The other day I had this thought, that the way I write and the way I think about story are completely different things. The story in my head is very messy, very alive. But the story on the page must be restrained, very disciplined and dignified, to allow for a reader. The best part of any piece of writing really, in my opinion, is the space in between: that is to say, the spaces the author leaves for a reader to contribute to the creation of a story. When I was little this is how I used to read: by putting down the book and adding to the story in my own head. What I enjoyed most was this process of silent contribution, of placing my own thoughts, my own interpretations, into the text. I would take my book outside with me and walk in circles around a pile of rocks left over from the construction of some bit of the house. It was not a very large pile, so the circles were small but I never got vertigo and every once in awhile I would open the book to a random page and sniff. If we hadn't lived on a ranch, quite far removed from other people, people would probably have driven past and looked at me making circles and sniffing books and thought I was crazy. A crazy little girl with dusty scuffed shoes and too much time to think.
Anyway other people have written much more elegantly than I ever could about interpretation and influence and intertextuality, but what I really feel is that where anything comes to life is the place where it overlaps with your own experience.
It works best with intimate objects, when you feel you have a window into something. Maybe this is why I feel like I am always looking for the non-stories. A photograph from a war zone or a tweet about a celebrity encounter is too far removed from my own experience, too much like the fictions I already know. But to see someone else write about a trip to the farmer's market, to see a snapshot of someone else's shoelaces, makes me think about the stories (or the non-stories?) of how people are connected: how did I arrive at this moment, this image, this blog, this point of re-distributing or re-purposing content? It would be interesting to look at the story in great detail, the list of connections, the path I followed. Sometimes, of course, it's very simple - this person, who I know (online or offline or both), recommend/linked to/mentioned this thing, and now here I am, arrived after following a direct path.
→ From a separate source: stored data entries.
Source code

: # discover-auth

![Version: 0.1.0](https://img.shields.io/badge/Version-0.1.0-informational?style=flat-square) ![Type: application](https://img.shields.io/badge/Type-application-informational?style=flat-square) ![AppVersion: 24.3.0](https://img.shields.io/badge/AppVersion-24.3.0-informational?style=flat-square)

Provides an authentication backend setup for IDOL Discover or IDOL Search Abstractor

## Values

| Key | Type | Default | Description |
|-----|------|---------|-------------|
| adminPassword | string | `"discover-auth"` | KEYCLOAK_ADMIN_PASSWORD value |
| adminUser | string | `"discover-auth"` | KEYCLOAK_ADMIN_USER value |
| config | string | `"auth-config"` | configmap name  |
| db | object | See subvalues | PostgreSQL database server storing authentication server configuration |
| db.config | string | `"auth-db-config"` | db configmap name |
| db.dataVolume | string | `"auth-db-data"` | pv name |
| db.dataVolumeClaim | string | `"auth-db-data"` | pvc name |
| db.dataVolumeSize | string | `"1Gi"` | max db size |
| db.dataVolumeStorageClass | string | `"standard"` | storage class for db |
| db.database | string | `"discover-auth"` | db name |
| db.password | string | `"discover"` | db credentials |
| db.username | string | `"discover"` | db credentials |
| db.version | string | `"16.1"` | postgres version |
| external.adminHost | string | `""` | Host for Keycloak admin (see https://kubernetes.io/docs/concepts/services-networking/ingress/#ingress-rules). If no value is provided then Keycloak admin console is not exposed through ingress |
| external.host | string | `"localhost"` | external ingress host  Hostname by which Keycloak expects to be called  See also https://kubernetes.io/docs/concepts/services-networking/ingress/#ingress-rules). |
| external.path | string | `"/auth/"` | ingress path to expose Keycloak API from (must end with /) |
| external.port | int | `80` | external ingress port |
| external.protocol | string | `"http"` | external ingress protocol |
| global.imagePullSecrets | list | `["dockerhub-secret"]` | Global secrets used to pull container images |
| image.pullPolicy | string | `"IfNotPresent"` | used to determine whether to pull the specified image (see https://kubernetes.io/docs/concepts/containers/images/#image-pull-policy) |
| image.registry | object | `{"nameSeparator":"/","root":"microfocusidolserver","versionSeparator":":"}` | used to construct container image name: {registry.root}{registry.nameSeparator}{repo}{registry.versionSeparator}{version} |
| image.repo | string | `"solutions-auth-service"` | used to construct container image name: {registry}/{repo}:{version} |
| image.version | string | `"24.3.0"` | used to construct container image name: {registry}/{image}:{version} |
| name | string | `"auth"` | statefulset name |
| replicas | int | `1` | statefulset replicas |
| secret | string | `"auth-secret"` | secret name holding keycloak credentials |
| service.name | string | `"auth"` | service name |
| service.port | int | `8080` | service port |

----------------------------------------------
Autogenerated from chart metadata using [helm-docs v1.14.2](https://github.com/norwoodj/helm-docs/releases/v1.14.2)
But sometimes, oftentimes, it's much more convoluted. And other connections start to appear, start to seep into the story. This is really the thing I like about the internet, maybe: the endless possibility for quiet human drama (where drama means only connection, in some small way, any way).
Which is why to look at someone's holiday snapshot, to see a photo (for example) of a boat bobbing on the water in Devon, is so interesting. I have never been to that town in Devon, I have never seen that boat, I do not know the person who took the photograph and posted it online, I don't even know someone who knows that person (though it may be that I know someone who knows someone who knows that person). And so I am looking at a piece of fiction. I am allowed to be a part of the creation of that piece of fiction. The gap between my experience, my own self, and the creator of the content, the anonymous or nearly anonymous girl on the beach, is large enough to allow for an entire story to fit comfortably, to settle and grow.